*TASK TO COMPLETE*
Please copy, exactly as they appear below, the lines from the one containing "Great Britain will" through the one containing "far, then, their".
** DATA PROVIDED follows **
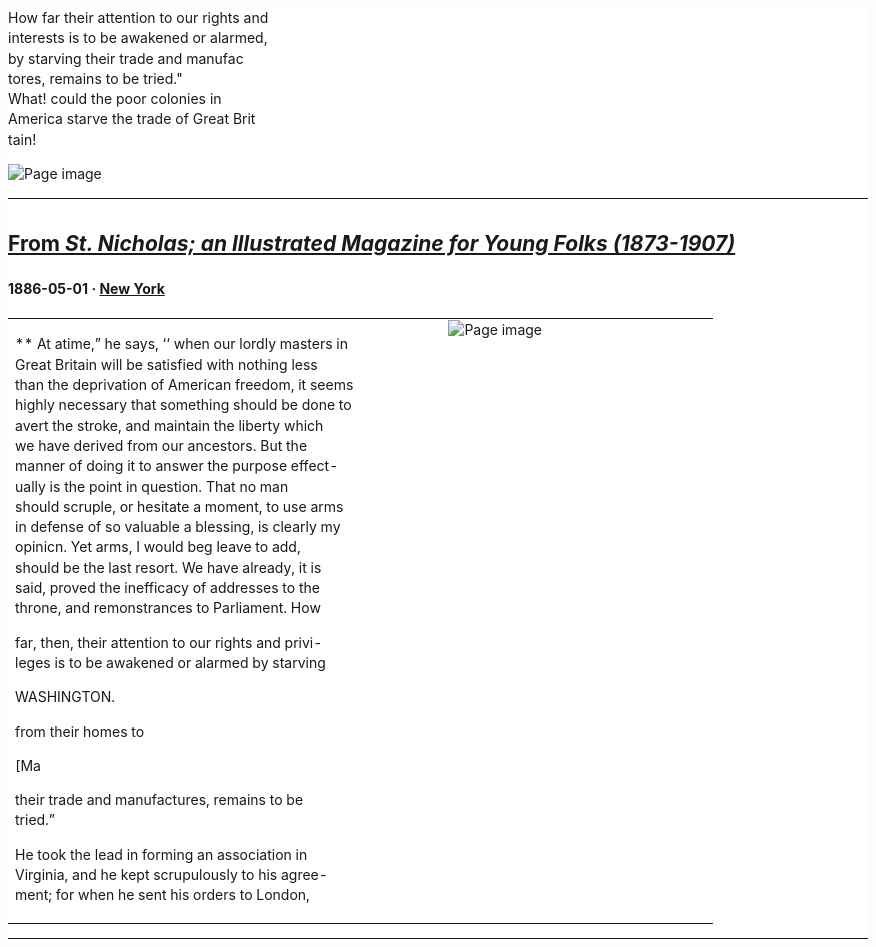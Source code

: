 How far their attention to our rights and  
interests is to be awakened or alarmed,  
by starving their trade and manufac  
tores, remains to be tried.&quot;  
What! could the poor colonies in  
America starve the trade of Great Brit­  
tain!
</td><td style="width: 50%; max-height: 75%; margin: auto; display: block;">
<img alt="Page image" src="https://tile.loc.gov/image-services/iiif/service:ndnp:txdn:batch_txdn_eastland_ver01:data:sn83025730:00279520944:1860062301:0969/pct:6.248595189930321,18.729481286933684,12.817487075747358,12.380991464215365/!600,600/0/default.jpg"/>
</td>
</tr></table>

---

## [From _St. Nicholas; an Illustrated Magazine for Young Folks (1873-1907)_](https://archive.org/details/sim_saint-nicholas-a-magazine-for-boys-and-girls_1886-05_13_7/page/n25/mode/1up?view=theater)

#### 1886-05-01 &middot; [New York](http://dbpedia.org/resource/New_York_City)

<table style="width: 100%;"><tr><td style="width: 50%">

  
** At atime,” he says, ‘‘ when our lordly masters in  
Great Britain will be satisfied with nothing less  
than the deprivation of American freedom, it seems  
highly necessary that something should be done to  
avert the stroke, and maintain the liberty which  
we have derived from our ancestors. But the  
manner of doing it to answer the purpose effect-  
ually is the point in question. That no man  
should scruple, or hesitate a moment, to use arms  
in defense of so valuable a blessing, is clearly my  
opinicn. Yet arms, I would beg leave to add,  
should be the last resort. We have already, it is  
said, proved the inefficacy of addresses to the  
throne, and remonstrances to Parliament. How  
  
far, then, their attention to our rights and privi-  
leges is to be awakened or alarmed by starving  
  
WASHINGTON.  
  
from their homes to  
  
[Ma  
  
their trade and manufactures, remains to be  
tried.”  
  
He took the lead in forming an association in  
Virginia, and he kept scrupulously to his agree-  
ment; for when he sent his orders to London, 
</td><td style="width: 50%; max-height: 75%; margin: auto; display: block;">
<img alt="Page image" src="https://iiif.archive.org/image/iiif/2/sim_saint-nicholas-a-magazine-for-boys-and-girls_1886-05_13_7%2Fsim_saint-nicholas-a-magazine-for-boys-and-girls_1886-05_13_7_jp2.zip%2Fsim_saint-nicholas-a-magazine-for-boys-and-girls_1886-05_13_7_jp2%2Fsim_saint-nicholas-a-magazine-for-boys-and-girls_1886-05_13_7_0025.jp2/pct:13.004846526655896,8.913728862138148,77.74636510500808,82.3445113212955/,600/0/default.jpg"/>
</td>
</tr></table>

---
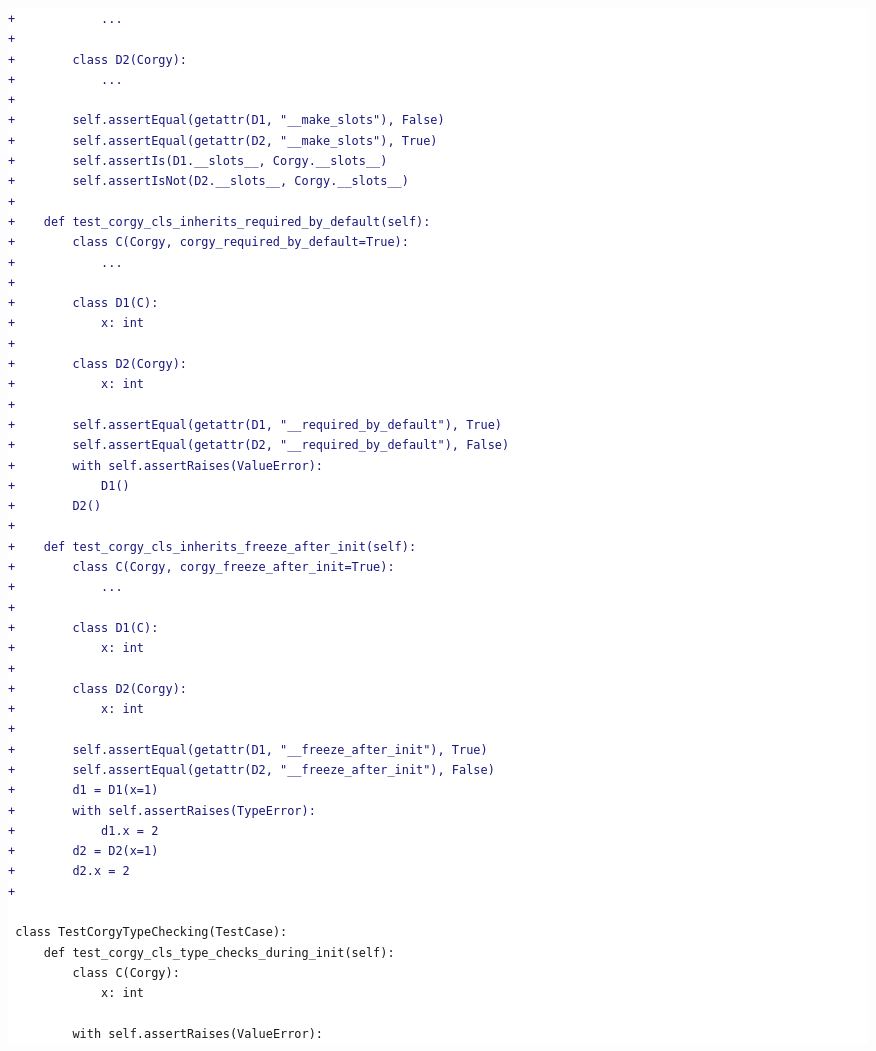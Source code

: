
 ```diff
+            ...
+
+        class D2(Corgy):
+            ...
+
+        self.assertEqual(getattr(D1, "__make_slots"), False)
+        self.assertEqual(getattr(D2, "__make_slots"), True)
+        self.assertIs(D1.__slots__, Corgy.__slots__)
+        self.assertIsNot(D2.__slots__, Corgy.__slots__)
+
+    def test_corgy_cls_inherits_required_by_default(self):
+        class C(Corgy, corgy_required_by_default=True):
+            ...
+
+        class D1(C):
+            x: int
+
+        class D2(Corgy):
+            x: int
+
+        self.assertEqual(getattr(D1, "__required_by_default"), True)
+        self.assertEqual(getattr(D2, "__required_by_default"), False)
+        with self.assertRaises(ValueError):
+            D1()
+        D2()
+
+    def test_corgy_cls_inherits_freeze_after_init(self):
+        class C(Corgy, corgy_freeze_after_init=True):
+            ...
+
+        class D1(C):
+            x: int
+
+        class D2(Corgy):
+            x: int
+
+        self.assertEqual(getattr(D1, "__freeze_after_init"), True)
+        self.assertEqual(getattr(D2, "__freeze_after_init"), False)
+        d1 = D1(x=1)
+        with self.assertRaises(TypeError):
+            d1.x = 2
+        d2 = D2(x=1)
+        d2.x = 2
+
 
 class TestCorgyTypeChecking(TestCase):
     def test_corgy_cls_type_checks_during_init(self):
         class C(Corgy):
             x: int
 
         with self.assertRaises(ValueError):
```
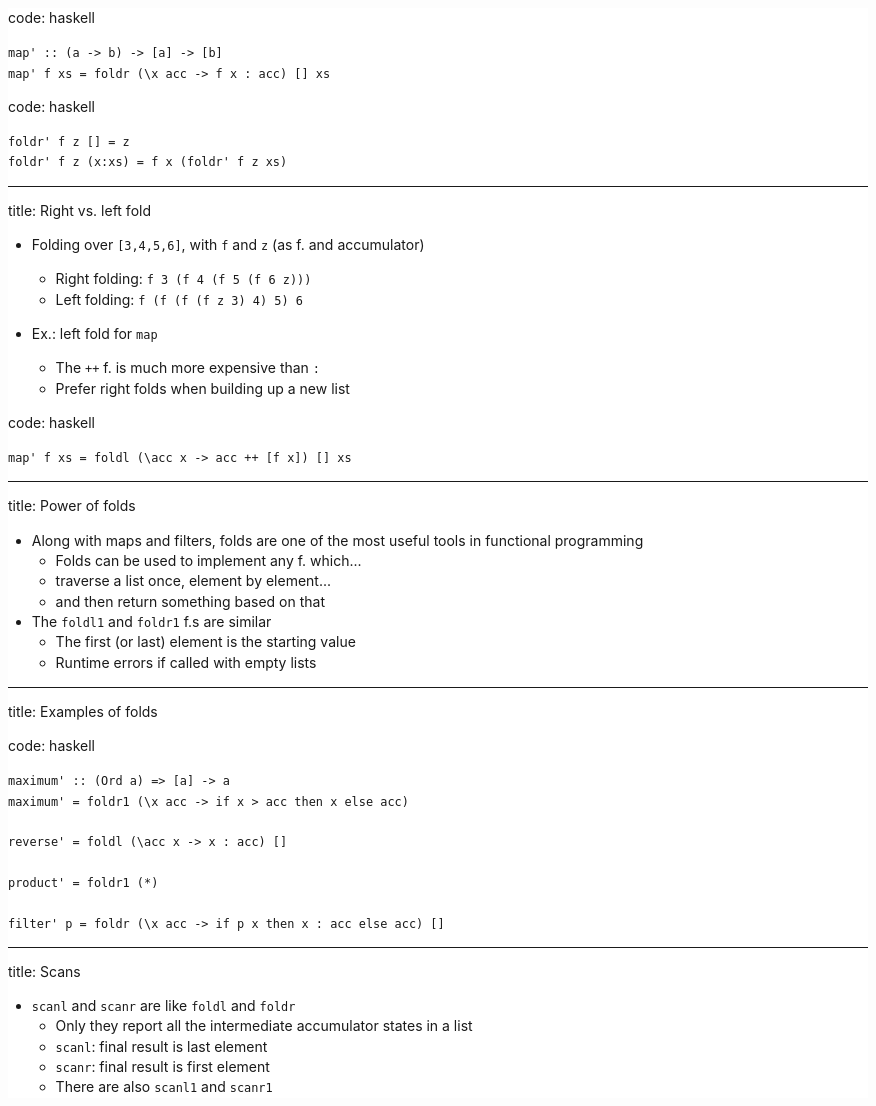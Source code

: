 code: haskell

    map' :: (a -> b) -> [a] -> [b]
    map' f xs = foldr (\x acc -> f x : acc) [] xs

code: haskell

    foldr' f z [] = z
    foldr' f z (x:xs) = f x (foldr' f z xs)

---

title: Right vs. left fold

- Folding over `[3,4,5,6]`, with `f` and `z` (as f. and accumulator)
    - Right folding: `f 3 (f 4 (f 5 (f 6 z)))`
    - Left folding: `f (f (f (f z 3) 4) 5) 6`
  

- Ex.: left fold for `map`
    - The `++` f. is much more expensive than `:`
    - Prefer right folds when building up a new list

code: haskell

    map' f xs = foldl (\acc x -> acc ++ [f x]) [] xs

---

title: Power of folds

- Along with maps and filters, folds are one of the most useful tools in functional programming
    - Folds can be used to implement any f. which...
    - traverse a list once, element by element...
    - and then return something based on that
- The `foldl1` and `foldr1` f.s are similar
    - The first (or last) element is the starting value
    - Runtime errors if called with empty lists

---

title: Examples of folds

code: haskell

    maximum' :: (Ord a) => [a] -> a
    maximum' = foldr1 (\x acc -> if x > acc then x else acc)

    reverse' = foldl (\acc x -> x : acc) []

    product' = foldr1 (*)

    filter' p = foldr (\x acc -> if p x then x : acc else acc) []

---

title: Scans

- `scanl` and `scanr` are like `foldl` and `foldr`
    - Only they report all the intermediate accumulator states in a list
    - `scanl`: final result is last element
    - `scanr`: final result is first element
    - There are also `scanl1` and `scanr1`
** End of DATA PROVIDED **
*TASK SOLUTION*
Great Britain will be satisfied with nothing less  
than the deprivation of American freedom, it seems  
highly necessary that something should be done to  
avert the stroke, and maintain the liberty which  
we have derived from our ancestors. But the  
manner of doing it to answer the purpose effect-  
ually is the point in question. That no man  
should scruple, or hesitate a moment, to use arms  
in defense of so valuable a blessing, is clearly my  
opinicn. Yet arms, I would beg leave to add,  
should be the last resort. We have already, it is  
said, proved the inefficacy of addresses to the  
throne, and remonstrances to Parliament. How  
  
far, then, their attention to our rights and privi-  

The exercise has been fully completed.